Re: [PoC] Improve dead tuple storage for lazy vacuum

From: John Naylor <john(dot)naylor(at)enterprisedb(dot)com>
To: Masahiko Sawada <sawada(dot)mshk(at)gmail(dot)com>
Cc: Andres Freund <andres(at)anarazel(dot)de>, Matthias van de Meent <boekewurm+postgres(at)gmail(dot)com>, Yura Sokolov <y(dot)sokolov(at)postgrespro(dot)ru>, PostgreSQL-development <pgsql-hackers(at)postgresql(dot)org>
Subject: Re: [PoC] Improve dead tuple storage for lazy vacuum
Date: 2022-09-21 06:17:21
Message-ID: CAFBsxsGCW=CfgzatJOQ9iuz5UbrMaqPNpP7UZ-ON+2Pgh=zCwg@mail.gmail.com
Views: Raw Message | Whole Thread | Download mbox | Resend email
Thread:
Lists: pgsql-hackers

On Tue, Sep 20, 2022 at 3:19 PM Masahiko Sawada <sawada(dot)mshk(at)gmail(dot)com>
wrote:
>
> On Fri, Sep 16, 2022 at 4:54 PM John Naylor
> <john(dot)naylor(at)enterprisedb(dot)com> wrote:

> > Here again, I'd rather put this off and focus on getting the "large
> > details" in good enough shape so we can got towards integrating with
> > vacuum.
>
> Thank you for the comments! These above comments are addressed by
> Nathan in a newly derived thread. I'll work on the patch.

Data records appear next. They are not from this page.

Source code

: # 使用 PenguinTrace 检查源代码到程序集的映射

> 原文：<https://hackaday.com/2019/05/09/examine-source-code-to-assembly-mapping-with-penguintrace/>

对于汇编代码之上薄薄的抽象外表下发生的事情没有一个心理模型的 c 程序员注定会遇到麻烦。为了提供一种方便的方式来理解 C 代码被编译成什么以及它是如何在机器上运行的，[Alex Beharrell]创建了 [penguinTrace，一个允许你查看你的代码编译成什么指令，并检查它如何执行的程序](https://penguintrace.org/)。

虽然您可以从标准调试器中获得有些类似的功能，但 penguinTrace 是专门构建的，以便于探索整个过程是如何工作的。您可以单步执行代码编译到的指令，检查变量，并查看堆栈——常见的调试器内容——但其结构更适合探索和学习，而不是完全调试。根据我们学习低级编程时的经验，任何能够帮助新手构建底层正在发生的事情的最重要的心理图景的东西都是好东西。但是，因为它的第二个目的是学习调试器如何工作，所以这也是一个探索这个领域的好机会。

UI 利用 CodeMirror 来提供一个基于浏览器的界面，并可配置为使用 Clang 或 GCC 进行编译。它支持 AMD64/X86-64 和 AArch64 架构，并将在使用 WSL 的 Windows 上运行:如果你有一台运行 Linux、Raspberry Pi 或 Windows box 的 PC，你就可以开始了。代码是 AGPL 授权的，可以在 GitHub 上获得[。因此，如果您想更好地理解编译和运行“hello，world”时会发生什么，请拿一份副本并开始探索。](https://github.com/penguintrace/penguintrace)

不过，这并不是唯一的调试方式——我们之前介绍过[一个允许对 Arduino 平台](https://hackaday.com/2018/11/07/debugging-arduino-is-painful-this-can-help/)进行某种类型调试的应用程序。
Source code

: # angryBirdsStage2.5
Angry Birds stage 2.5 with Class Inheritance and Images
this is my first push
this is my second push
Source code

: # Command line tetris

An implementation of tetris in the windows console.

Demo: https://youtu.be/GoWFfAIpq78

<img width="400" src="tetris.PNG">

I still seem to be out-voted on when to tackle this particular
optimization, so I've extended the v6 benchmark code with a hackish
function that populates a fixed number of keys, but with different fanouts.
(diff attached as a text file)

I didn't take particular care to make this scientific, but the following
seems pretty reproducible. Note what happens to load and search performance
when node16 has 15 entries versus 16:

fanout | nkeys | rt_mem_allocated | rt_load_ms | rt_search_ms
--------+--------+------------------+------------+--------------
15 | 327680 | 3776512 | 39 | 20
(1 row)
num_keys = 327680, height = 4, n4 = 1, n16 = 23408, n32 = 0, n128 = 0, n256
= 0

fanout | nkeys | rt_mem_allocated | rt_load_ms | rt_search_ms
--------+--------+------------------+------------+--------------
16 | 327680 | 3514368 | 25 | 11
(1 row)
num_keys = 327680, height = 4, n4 = 0, n16 = 21846, n32 = 0, n128 = 0, n256
= 0

In trying to wrap the SIMD code behind layers of abstraction, the latest
patch (and Nathan's cleanup) threw it away in almost all cases. To explain,
we need to talk about how vectorized code deals with the "tail" that is too
small for the register:

1. Use a one-by-one algorithm, like we do for the pg_lfind* variants.
2. Read some junk into the register and mask off false positives from the
result.

There are advantages to both depending on the situation.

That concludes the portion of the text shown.